/leapy

BETA: Real-time inference from scalable machine learning in Python

Primary LanguagePythonOtherNOASSERTION

fast

Just give me the dataz!

Welcome! Leapy is a library for real-time, sub-millisecond inference; it provides customizable machine learning pipeline export for fast model serving. These pipelines are targeted for using Dask's scalable machine learning, which follows the Scikit-Learn API. However, you can use this framework directly with Scikit-Learn as well.

pipe = Pipeline([
        ('fp', FeaturePipeline([('ohe',
                                 OneHotEncoder(sparse=False),
                                 [0, 1])])),
        ('clf', LogisticRegression())
])

pipe.fit(X, y)

pipeline_runtime = pipe.to_runtime()               # ⚡⚡⚡ 
init('./model_repo', pipeline_runtime, df.head())  # Ready to deploy

And serve this super fast pipeline:

$ leap serve --repo ./model_repo
$ curl localhost:8080:/health
{
  "status": "healthy"
}

(See below for benchmarks and a more detailed usage example.)

Benefits

Dask is a Python distributed computing environment in Python with a burgeoning machine learning component, compatible with Scikit-Learn's API. Using Leapy's framework, we can serve these pipelines in real-time!

This means:

  • No JVM: No reliance on JVM from using Spark.
  • Python: All Python development and custom transformers -- no Scala & Java needed!
  • Scale: Scikit-Learn logic and pipelines scaled to clusters.
  • Fast: You're in control of how fast your transformers are.
  • Simple: Easily build and deploy models with Docker.
  • Reliable: Encourages a test-driven approach.

Examples

  • Simple -- Super simple example of creating, testing, and using custom transformers
  • XGBoost -- Advanced example of using XGBoost with Dask, saving, and serving the model.

Benchmarks

A simple example of what we're going for -- computing a one-hot-encoding, with ~200K labels, of a single data point (dask array x_da and numpy array x = x_da.compute()):

sample benchmark

Where ohe_dml (from dask_ml) and ohe (from leapy) are essentially the same; ohe_sk is from scikit-learn and ohe_runtime is from ohe.to_runtime(). And, running compute() on Dask transforms above bumps the time up to about 1 second.

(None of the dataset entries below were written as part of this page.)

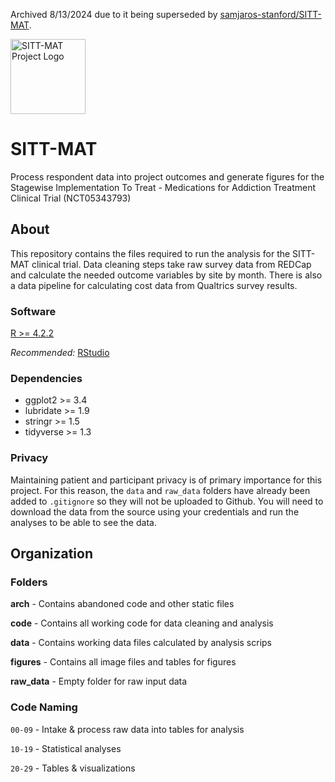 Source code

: Archived 8/13/2024 due to it being superseded by [samjaros-stanford/SITT-MAT](https://github.com/samjaros-stanford/SITT-MAT).

<a href="https://github.com/samjaros-stanford/SITT-MAT"> <img src="arch/SITT-MAT_logo.jpeg" alt="SITT-MAT Project Logo" width="120" height="120"/> </a>

# SITT-MAT

Process respondent data into project outcomes and generate figures for the Stagewise Implementation To Treat - Medications for Addiction Treatment Clinical Trial (NCT05343793)

## About

This repository contains the files required to run the analysis for the SITT-MAT clinical trial. Data cleaning steps take raw survey data from REDCap and calculate the needed outcome variables by site by month. There is also a data pipeline for calculating cost data from Qualtrics survey results.

### Software

[R \>= 4.2.2](https://cran.r-project.org/)

*Recommended:* [RStudio](https://posit.co/download/rstudio-desktop/)

### Dependencies

-   ggplot2 \>= 3.4
-   lubridate \>= 1.9
-   stringr \>= 1.5
-   tidyverse \>= 1.3

### Privacy

Maintaining patient and participant privacy is of primary importance for this project. For this reason, the `data` and `raw_data` folders have already been added to `.gitignore` so they will not be uploaded to Github. You will need to download the data from the source using your credentials and run the analyses to be able to see the data.

## Organization

### Folders

**arch** - Contains abandoned code and other static files

**code** - Contains all working code for data cleaning and analysis

**data** - Contains working data files calculated by analysis scrips

**figures** - Contains all image files and tables for figures

**raw_data** - Empty folder for raw input data

### Code Naming

`00-09` - Intake & process raw data into tables for analysis

`10-19` - Statistical analyses

`20-29` - Tables & visualizations
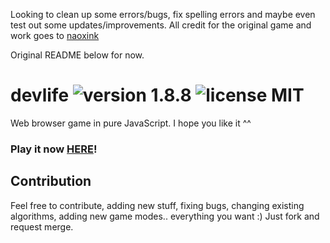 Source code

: Looking to clean up some errors/bugs, fix spelling errors and maybe even test out some updates/improvements.  All credit for the original game and work goes to [naoxink](https://github.com/naoxink)

Original README below for now.

# devlife ![version 1.8.8](https://d25lcipzij17d.cloudfront.net/badge.svg?id=gh&type=6&v=1.8.8&x2=0) ![license MIT](https://badges.frapsoft.com/os/mit/mit.svg?v=102)

Web browser game in pure JavaScript. I hope you like it ^^

### Play it now [HERE](https://naoxink.github.io/devlife/)!

## Contribution
Feel free to contribute, adding new stuff, fixing bugs, changing existing algorithms, adding new game modes.. everything you want :) Just fork and request merge.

With the time we save using ohe_runtime, we can squeeze in many more transformations and an estimator to still come in under 1ms.

Example Usage

Start with a dataset in dask arrays, X, y, and dataframe ddf: pipeline:

import numpy as np
import pandas as pd
import dask.array as da
import dask.dataframe as dd

X_np = np.array([[1, 'a'], [2, 'b']], dtype=np.object)
df_pd = pd.DataFrame(X_np, columns=['test_int', 'test_str'])
y_np = np.array([0, 1])

X = da.from_array(X_np, chunks=X_np.shape)
y = da.from_array(y_np, chunks=y_np.shape)
ddf = dd.from_pandas(df_pd, npartitions=1)

Create our pipeline:

from sklearn.pipeline import Pipeline
from dask_ml.linear_model import LogisticRegression
from leapy.dask.transformers import OneHotEncoder
from leapy.dask.pipeline import FeaturePipeline
from leapy.serve import init

pipe = Pipeline([
        ('fp', FeaturePipeline([
            # One-Hot-Encode 'test_str' feature, drop 'test_int'
            ('ohe', OneHotEncoder(sparse=False), [1])])),
        ('clf', LogisticRegression())
])

pipe.fit(X, y)

Then we export to a runtime pipeline and get ready for model serving:

pipe_runtime = pipe.to_runtime()
init('./model_repo', pipe_runtime, ddf.head())

Finally we serve the model:

$ leap serve --repo ./model_repo
$ curl localhost:8080/predict \
    -X POST \
    -H "Content-Type: application/json" \
    --data '{"test_int": 1, "test_str": "b"}'
{
  "prediction": 1.0
}

For more on model serving see leapy/serve/README.md.

Acknowledgments

Leapy is inspired by MLeap.